I noticed that The Honourable Woman got a lot of praise for having women be at the center of a spy drama. Um, no thank you. I felt as if I was watching Tess of the D’Ubervilles, the Middle East edition. At the end of the day, all those women were victims more defined by their vagina or relationship to a man than anything else. They do not end up on top. They get brought low. It isn’t new to have a woman in power brought down a peg with not one rape, but two until she needs to be rescued by a man. I need Nessa to get all the therapy. You can be the worst human being on Earth, and you didn’t deserve ANY of that. Damn, her story better not be based on real life. Even Jessica Jones’ mom, who is the only woman to end up on top, got schnookered by a woman who later got killed in bed, which is even worse than the cabbie assassination, which at least gives you a sort of dignified spy death. Why not shoot her while she is running? Sisterhood is nothing but treachery in disguise. The real winner was Hugh, who never once has to break a sweat and gets sad because his wife left his cheating ass, and honestly Kasim because everyone loves him and wants him alive even though I don’t remember that boy saying one word to endear me to him.
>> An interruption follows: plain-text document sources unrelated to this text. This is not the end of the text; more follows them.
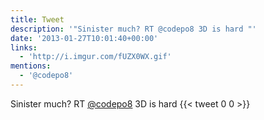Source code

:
 ```yaml
---
title: Tweet
description: '"Sinister much? RT @codepo8 3D is hard "'
date: '2013-01-27T10:01:40+00:00'
links:
  - 'http://i.imgur.com/fUZX0WX.gif'
mentions:
  - '@codepo8'
---
```

Sinister much? RT [@codepo8](https://twitter.com/@codepo8) 3D is hard 
      {{< tweet 0 0 >}}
You’ve got to more than a cute kid to win me over. You can disagree with my reductive analysis of the show in spirit, but I’m not wrong. Am I supposed to be mollified because the guys shake what their daddies gave them to get promotions? Because I’m not, especially if one of those guys is Stephen Rea, who is a wonderful actor that also appeared in Interview with a Vampire and gets a shout out for that appearance not once, but two times in this series.
My dislike of The Honourable Woman is not directed at the acting, which is phenomenal, or the cinematography, which is breathtaking. I didn’t like the story. It completely severed my suspension of disbelief.